So-called "transformative" deals, also known as "read and publish" deals, are seen by many as an effective way to achieve a widespread transition to Open Access, but the Plan S timescales for reaching these deals and achieving a full transition to OA are seen by publishers as unrealistic, a report for the Publishers Association has said.
The report, "Evidence to Inform a Response to the UKRI review of Open Access Policies" by Dr Michael Jubb, is published today (Tuesday 3rd December). It will be submitted to UK Research and Innovation for its forthcoming consultation on UK OA policy, and also reflects on the Plan S initiative (UKRI is a member of cOAlition S, the funder consortium behind the Plan).

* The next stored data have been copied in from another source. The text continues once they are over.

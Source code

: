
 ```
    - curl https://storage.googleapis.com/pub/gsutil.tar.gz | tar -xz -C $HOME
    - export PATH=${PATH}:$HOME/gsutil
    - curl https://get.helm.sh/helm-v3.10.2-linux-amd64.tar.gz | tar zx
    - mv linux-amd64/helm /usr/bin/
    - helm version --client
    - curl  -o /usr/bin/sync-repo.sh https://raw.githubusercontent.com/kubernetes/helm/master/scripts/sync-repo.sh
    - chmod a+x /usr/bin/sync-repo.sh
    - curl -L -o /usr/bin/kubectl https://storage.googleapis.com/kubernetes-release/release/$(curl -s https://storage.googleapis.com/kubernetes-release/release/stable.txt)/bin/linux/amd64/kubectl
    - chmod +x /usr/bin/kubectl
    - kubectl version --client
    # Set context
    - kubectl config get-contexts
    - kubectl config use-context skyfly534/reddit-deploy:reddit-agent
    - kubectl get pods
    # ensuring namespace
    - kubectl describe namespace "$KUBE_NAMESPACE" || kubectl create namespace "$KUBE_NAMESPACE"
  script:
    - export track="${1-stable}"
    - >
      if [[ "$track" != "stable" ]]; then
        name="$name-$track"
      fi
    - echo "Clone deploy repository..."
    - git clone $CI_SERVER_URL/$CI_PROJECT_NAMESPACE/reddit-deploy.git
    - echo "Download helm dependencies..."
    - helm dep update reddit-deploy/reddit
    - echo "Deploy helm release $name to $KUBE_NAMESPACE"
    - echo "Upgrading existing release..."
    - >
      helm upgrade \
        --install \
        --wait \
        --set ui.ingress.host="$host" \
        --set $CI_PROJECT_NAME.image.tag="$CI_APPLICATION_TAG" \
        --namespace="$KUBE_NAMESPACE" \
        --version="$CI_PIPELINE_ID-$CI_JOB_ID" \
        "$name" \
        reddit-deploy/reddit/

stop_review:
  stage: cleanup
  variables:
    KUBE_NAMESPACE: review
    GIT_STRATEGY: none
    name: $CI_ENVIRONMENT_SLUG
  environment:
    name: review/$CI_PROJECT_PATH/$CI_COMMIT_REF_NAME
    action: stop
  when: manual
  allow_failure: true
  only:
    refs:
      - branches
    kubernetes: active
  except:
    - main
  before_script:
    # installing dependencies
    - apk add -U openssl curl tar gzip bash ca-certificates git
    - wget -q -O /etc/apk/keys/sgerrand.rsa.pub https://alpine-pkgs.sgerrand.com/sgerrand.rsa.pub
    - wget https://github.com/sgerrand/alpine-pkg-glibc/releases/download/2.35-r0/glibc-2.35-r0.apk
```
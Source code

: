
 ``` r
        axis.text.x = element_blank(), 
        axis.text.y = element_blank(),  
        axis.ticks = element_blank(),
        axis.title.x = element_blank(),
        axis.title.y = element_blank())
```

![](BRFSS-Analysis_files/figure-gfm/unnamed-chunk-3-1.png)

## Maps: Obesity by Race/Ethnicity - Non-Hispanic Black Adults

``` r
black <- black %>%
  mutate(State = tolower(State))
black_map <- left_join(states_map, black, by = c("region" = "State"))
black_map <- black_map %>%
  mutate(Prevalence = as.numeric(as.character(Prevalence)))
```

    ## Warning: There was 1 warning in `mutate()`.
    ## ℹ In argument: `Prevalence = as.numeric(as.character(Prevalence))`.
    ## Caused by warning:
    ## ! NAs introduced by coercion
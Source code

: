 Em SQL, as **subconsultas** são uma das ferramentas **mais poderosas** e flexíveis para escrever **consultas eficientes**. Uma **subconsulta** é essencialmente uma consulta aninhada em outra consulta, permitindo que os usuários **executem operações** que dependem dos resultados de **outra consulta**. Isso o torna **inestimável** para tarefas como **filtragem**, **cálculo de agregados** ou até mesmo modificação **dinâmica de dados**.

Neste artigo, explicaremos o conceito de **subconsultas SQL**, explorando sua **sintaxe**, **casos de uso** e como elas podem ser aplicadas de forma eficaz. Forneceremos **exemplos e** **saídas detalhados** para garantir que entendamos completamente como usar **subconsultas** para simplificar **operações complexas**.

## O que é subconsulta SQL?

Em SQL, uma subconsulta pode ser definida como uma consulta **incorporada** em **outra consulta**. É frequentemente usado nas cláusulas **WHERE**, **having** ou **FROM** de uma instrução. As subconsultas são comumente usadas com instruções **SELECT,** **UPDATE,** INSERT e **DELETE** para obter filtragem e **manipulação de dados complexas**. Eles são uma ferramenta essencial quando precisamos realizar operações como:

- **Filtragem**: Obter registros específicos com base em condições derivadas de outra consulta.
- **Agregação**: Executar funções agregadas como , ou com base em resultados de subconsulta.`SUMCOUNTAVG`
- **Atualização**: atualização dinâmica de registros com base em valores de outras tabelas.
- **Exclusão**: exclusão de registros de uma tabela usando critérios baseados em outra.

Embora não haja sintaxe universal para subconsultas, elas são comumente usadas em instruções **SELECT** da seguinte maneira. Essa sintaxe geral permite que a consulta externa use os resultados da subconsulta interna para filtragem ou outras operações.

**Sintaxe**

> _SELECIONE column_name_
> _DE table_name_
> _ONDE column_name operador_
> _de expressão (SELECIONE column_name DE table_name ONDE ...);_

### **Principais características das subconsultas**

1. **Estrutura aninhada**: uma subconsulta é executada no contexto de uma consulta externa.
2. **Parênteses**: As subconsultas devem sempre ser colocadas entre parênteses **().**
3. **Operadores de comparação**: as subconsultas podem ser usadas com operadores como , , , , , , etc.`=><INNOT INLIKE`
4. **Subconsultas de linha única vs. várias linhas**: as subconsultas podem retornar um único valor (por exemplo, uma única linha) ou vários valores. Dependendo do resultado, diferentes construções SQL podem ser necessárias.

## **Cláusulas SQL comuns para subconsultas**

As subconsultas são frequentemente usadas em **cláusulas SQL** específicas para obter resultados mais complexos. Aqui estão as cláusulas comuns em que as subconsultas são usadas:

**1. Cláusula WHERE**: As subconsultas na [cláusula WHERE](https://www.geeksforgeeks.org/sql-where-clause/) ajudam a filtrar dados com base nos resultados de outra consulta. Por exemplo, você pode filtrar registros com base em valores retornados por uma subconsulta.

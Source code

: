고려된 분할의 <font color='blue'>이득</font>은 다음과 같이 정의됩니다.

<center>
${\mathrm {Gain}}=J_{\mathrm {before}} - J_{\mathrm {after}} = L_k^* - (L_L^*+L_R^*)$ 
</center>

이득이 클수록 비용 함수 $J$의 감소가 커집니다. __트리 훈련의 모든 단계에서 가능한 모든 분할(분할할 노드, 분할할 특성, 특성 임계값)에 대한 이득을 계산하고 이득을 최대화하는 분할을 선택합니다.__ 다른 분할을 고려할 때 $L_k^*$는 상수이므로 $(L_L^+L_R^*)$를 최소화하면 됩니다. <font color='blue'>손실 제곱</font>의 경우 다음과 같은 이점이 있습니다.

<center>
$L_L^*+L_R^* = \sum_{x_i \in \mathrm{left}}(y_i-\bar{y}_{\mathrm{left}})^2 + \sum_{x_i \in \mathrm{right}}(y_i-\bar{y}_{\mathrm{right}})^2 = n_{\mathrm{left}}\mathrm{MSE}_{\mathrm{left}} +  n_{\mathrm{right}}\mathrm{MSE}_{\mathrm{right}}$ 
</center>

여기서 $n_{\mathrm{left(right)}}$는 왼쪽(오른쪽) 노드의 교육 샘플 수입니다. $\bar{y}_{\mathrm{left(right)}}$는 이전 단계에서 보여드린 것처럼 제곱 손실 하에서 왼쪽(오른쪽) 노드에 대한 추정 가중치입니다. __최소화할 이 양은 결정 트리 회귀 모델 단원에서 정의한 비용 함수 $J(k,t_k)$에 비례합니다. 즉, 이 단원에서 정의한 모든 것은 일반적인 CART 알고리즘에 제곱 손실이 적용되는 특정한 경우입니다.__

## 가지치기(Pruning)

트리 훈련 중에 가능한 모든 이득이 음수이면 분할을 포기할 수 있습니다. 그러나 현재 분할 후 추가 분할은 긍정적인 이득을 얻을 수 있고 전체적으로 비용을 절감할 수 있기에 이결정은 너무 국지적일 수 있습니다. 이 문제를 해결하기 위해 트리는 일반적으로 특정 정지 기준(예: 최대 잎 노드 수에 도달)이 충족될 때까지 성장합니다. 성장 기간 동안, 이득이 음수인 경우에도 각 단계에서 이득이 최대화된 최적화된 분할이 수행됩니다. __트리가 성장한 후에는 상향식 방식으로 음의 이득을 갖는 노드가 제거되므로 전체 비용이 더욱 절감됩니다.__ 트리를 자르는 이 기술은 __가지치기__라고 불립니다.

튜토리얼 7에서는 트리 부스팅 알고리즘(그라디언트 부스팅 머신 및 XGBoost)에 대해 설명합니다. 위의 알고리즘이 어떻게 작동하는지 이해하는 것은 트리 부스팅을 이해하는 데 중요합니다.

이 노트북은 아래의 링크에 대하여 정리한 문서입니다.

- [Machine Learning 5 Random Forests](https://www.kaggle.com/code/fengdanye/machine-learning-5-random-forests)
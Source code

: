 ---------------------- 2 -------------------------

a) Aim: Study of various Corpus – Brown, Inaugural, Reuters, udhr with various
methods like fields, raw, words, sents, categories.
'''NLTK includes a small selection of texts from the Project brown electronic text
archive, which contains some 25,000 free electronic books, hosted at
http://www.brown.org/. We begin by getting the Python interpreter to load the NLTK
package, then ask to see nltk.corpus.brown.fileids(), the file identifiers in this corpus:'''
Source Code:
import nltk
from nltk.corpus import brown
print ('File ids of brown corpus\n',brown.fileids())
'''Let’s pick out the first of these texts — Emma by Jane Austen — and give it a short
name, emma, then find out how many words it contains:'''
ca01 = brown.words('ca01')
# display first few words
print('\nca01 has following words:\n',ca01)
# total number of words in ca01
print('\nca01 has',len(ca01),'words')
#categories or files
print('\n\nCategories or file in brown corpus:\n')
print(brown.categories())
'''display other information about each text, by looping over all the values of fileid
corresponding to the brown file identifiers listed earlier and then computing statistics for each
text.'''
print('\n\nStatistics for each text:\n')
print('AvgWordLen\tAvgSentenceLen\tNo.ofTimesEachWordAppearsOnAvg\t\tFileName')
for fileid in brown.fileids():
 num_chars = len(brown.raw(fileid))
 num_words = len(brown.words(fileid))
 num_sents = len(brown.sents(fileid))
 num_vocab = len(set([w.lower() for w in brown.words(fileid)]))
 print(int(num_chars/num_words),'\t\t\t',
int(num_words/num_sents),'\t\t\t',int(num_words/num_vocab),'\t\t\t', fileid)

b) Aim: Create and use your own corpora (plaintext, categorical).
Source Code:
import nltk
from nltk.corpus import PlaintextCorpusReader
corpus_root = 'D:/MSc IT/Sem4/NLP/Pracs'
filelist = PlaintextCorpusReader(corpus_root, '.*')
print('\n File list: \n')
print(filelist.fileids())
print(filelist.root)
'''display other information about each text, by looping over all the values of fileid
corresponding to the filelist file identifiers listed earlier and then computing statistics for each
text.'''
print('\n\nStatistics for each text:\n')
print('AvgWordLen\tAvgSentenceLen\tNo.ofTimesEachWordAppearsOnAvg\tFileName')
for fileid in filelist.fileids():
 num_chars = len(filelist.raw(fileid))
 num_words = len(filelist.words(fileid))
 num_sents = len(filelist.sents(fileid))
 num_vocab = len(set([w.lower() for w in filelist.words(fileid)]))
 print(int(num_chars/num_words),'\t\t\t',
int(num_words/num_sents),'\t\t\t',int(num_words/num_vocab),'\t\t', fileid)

Transformative deals shift payment from a library or library consortium to a publisher away from subscription-based reading and towards OA publishing. One of the key requirements of Plan S is that such transformative agreements must be implemented by 1st January 2021 and that funding for publication fees covered by them will cease at the end of 2024. “The expectation, though not explicitly stated, seems to be that all journals covered by such arrangements should have become fully OA by that date,” Jubb's report notes. “But none of those [publishers] to whom we have spoken believes that it is feasible to flip all their subscription-based and hybrid journals to full OA within five years.”
The report also highlights the impact of this requirement on learned societies, saying: “They lack the administrative resources available to large publishers, and.. they find it hard to get a seat at the table when policies and agreements are being negotiated. This makes for especial difficulties when they are being asked to consider experimental and yet-to-be-defined agreements, with attendant risks to their revenues, and to a highly-constrained timetable.”
The PA report also notes key concerns around Green OA, saying it “is simply not sustainable as a mechanism for transition to a fully-OA world”. The Plan S requirement that subscription-based articles should be made freely accessible with no embargo and with a CCBY licence is “unacceptable”, the report says, because “it amounts to a requirement that publishers should make freely available some version of an article in which they had made a considerable investment – crucially via peer review and other services which validate articles as worthy of entry in the scholarly record. Requiring publishers to forego the fruits of that investment would threaten the viability of most journals.”
Jubb writes in the report’s conclusions: “There has been a noticeable change in the tone of publishers’ discussions about the future of scholarly publishing. Publishers want to make the transition to OA a reality as comprehensively and rapidly as possible; and they see the transformation of hybrid journals through the kinds of agreements now being put in place as the key viable route to a full transition. But they are clear that such a transition cannot be achieved as quickly as Plan S suggest; and that some key aspects of the Plan S requirements, particularly those relating to Green OA with zero embargoes and a CCBY licence, are simply unacceptable.”
PA chief executive Stephen Lotinga commented: “Academic publishers share in the desire to make the transition to OA a reality. But they do have legitimate concerns as to how to best navigate the transition period and this report outlines those areas of concern and the reasons behind them. As we await the proposals to be set out in UKRI’s consultation paper, due to be published in January 2020, publishers look forward to developing the findings of this report to agree practical solutions for the next stage of the UK’s OA policy journey.”